Much has already been correctly observed about the results of last month’s Republican primary in Idaho, but it is worth highlighting the major shakeup that the Senate Education Committee will experience. Several incumbent committee members, including Sen. Jim Woodward and Sen. Ryan Kerby, failed to secure the party’s nomination.
Overall, the results of May’s primary show that supporting education choice is a winning campaign strategy.
The results of Virginia’s 2021 gubernatorial election had already made this abundantly clear. Gov. Glenn Youngkin’s stance supporting parents’ right to direct the education and upbringing of their children resonated with the state’s voters, who rejected Terry McAuliffe’s contention: “I don’t think parents should be telling schools what they should teach.”
Similarly, Idaho’s Republican voters showed that they support a greater variety of educational options for students.

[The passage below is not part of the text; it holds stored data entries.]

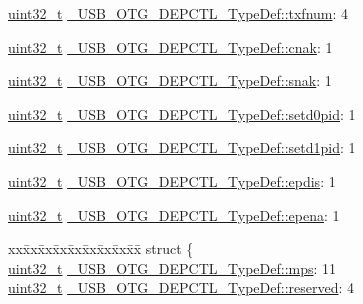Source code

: \begin{DoxyCompactItemize}
\item 
\hyperlink{stdint_8h_a435d1572bf3f880d55459d9805097f62}{uint32\-\_\-t} \hyperlink{group___u_s_b___o_t_g___d_r_i_v_e_r_ga44558e437642307114827cdb9ca99c90}{\-\_\-\-U\-S\-B\-\_\-\-O\-T\-G\-\_\-\-D\-E\-P\-C\-T\-L\-\_\-\-Type\-Def\-::txfnum}\-: 4
\item 
\hyperlink{stdint_8h_a435d1572bf3f880d55459d9805097f62}{uint32\-\_\-t} \hyperlink{group___u_s_b___o_t_g___d_r_i_v_e_r_ga3e56a457c5ef0c5073133f6136baef92}{\-\_\-\-U\-S\-B\-\_\-\-O\-T\-G\-\_\-\-D\-E\-P\-C\-T\-L\-\_\-\-Type\-Def\-::cnak}\-: 1
\item 
\hyperlink{stdint_8h_a435d1572bf3f880d55459d9805097f62}{uint32\-\_\-t} \hyperlink{group___u_s_b___o_t_g___d_r_i_v_e_r_ga12a5b369b36732e560b814f77a5b4f28}{\-\_\-\-U\-S\-B\-\_\-\-O\-T\-G\-\_\-\-D\-E\-P\-C\-T\-L\-\_\-\-Type\-Def\-::snak}\-: 1
\item 
\hyperlink{stdint_8h_a435d1572bf3f880d55459d9805097f62}{uint32\-\_\-t} \hyperlink{group___u_s_b___o_t_g___d_r_i_v_e_r_ga5352bfdd79679f5fba2e20e336c0d48f}{\-\_\-\-U\-S\-B\-\_\-\-O\-T\-G\-\_\-\-D\-E\-P\-C\-T\-L\-\_\-\-Type\-Def\-::setd0pid}\-: 1
\item 
\hyperlink{stdint_8h_a435d1572bf3f880d55459d9805097f62}{uint32\-\_\-t} \hyperlink{group___u_s_b___o_t_g___d_r_i_v_e_r_gad8a3a72618af4a2c5134a74458fae380}{\-\_\-\-U\-S\-B\-\_\-\-O\-T\-G\-\_\-\-D\-E\-P\-C\-T\-L\-\_\-\-Type\-Def\-::setd1pid}\-: 1
\item 
\hyperlink{stdint_8h_a435d1572bf3f880d55459d9805097f62}{uint32\-\_\-t} \hyperlink{group___u_s_b___o_t_g___d_r_i_v_e_r_gab79051b0a8cc476d1e35fe02598a7989}{\-\_\-\-U\-S\-B\-\_\-\-O\-T\-G\-\_\-\-D\-E\-P\-C\-T\-L\-\_\-\-Type\-Def\-::epdis}\-: 1
\item 
\hyperlink{stdint_8h_a435d1572bf3f880d55459d9805097f62}{uint32\-\_\-t} \hyperlink{group___u_s_b___o_t_g___d_r_i_v_e_r_ga6cdb48720ad4a0114da47efd4055860b}{\-\_\-\-U\-S\-B\-\_\-\-O\-T\-G\-\_\-\-D\-E\-P\-C\-T\-L\-\_\-\-Type\-Def\-::epena}\-: 1
\item 
\begin{tabbing}
xx\=xx\=xx\=xx\=xx\=xx\=xx\=xx\=xx\=\kill
struct \{\\
\>\hyperlink{stdint_8h_a435d1572bf3f880d55459d9805097f62}{uint32\_t} \hyperlink{group___u_s_b___o_t_g___d_r_i_v_e_r_gaee25bec8b0ce21c22dc927bc651c0bcd}{\_USB\_OTG\_DEPCTL\_TypeDef::mps}: 11\\
\>\hyperlink{stdint_8h_a435d1572bf3f880d55459d9805097f62}{uint32\_t} \hyperlink{group___u_s_b___o_t_g___d_r_i_v_e_r_ga0ba2580866ac970f191b94772a602611}{\_USB\_OTG\_DEPCTL\_TypeDef::reserved}: 4\\

\end{tabbing}
\end{DoxyCompactItemize}
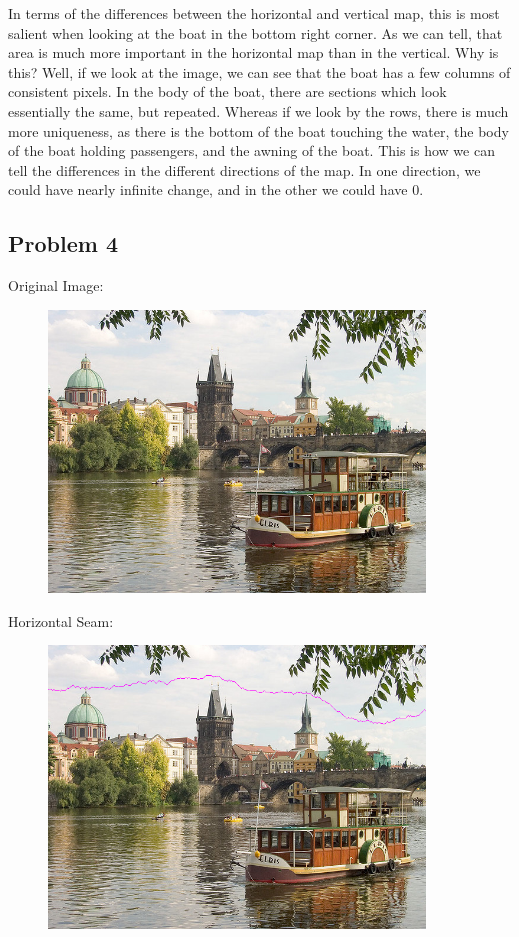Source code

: \documentclass[12pt]{article}
\begin{document}
\noindent
In terms of the differences between the horizontal and vertical map, this is most salient when looking at the boat in the bottom right corner. As we can tell, that area is much more important in the horizontal map than in the vertical. Why is this? Well, if we look at the image, we can see that the boat has a few columns of consistent pixels. In the body of the boat, there are sections which look essentially the same, but repeated. Whereas if we look by the rows, there is much more uniqueness, as there is the bottom of the boat touching the water, the body of the boat holding passengers, and the awning of the boat. This is how we can tell the differences in the different directions of the map. In one direction, we could have nearly infinite change, and in the other we could have 0.


\newpage
\subsection*{Problem 4}
Original Image:
\begin{figure}[H]
  \includegraphics[width=100mm]{inputSeamCarvingPrague.jpg}
\end{figure}

\noindent
Horizontal Seam:
\begin{figure}[H]
  \includegraphics[width=100mm]{PS1_Q4_2.png}
\end{figure}
\end{document}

With 56% of the vote, Scott Herndon unseated incumbent Sen. Jim Woodward. Herndon openly supported education choice. He pledged support for policies that would allow students to earn the right to flexible schedules and take their state funding to other schools if public schools fail to offer in-person instruction.
Woodward, who was endorsed by the Idaho Education Association (IEA), the state’s largest teachers union, opposed education choice. Regarding a bill that originally would have allowed parents to use public funding to send their children to a private school of their choice, Woodward stated, “Our Constitution does say that we have a duty to public schools. It does not say we have a duty to fund private schools.”
In District 9, Jacyn Gallagher prevailed over incumbent and education choice opponent Rep. Ryan Kerby. Gallagher, who received 51% of the vote, expressly indicated her support for education choice, writing that public funding should follow the students rather than their assigned district school.
During his tenure as Vice Chair of the House Education Committee, Kerby voted to kill an education savings account bill in committee, therefore denying 65% of Idaho’s students the right to customize their education to suit their individual needs. Kerby also stated that he was “[n]ot a fan of tax credits to attend private schools.”
Each of Idaho’s students is unique and deserves the ability to choose the educational environment that best serves that student’s needs, desires, and goals. Idaho lawmakers can move forward with confidence knowing that education choice is an issue that voters support and want to see implemented for the betterment of Idaho’s students.